■ **Records**:
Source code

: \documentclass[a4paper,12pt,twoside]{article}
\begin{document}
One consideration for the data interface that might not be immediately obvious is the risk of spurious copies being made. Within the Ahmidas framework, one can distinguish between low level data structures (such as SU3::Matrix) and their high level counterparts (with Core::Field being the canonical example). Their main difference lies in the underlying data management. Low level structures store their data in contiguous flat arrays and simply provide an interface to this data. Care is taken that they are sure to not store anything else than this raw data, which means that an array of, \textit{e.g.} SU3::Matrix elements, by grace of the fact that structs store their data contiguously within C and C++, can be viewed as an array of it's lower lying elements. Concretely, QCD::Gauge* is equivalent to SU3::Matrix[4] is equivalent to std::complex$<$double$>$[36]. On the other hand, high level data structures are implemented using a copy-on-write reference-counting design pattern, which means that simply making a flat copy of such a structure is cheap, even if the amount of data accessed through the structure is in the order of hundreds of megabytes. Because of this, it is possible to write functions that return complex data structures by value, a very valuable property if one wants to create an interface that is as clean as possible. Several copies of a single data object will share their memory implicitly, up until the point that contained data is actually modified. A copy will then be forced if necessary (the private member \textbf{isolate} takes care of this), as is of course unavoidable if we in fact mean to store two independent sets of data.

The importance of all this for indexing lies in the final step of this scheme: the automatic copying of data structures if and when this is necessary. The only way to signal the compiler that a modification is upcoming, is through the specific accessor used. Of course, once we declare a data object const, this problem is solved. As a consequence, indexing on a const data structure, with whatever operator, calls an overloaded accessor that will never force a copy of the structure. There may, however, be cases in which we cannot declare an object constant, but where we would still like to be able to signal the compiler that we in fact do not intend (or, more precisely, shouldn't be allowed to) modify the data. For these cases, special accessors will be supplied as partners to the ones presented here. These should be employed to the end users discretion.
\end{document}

■ **Work request**: Nothing in the records may be dropped; reproduce them exactly.

■ **Result of the exercise**:
Source code

: \documentclass[a4paper,12pt,twoside]{article}
\begin{document}
One consideration for the data interface that might not be immediately obvious is the risk of spurious copies being made. Within the Ahmidas framework, one can distinguish between low level data structures (such as SU3::Matrix) and their high level counterparts (with Core::Field being the canonical example). Their main difference lies in the underlying data management. Low level structures store their data in contiguous flat arrays and simply provide an interface to this data. Care is taken that they are sure to not store anything else than this raw data, which means that an array of, \textit{e.g.} SU3::Matrix elements, by grace of the fact that structs store their data contiguously within C and C++, can be viewed as an array of it's lower lying elements. Concretely, QCD::Gauge* is equivalent to SU3::Matrix[4] is equivalent to std::complex$<$double$>$[36]. On the other hand, high level data structures are implemented using a copy-on-write reference-counting design pattern, which means that simply making a flat copy of such a structure is cheap, even if the amount of data accessed through the structure is in the order of hundreds of megabytes. Because of this, it is possible to write functions that return complex data structures by value, a very valuable property if one wants to create an interface that is as clean as possible. Several copies of a single data object will share their memory implicitly, up until the point that contained data is actually modified. A copy will then be forced if necessary (the private member \textbf{isolate} takes care of this), as is of course unavoidable if we in fact mean to store two independent sets of data.

The importance of all this for indexing lies in the final step of this scheme: the automatic copying of data structures if and when this is necessary. The only way to signal the compiler that a modification is upcoming, is through the specific accessor used. Of course, once we declare a data object const, this problem is solved. As a consequence, indexing on a const data structure, with whatever operator, calls an overloaded accessor that will never force a copy of the structure. There may, however, be cases in which we cannot declare an object constant, but where we would still like to be able to signal the compiler that we in fact do not intend (or, more precisely, shouldn't be allowed to) modify the data. For these cases, special accessors will be supplied as partners to the ones presented here. These should be employed to the end users discretion.
\end{document}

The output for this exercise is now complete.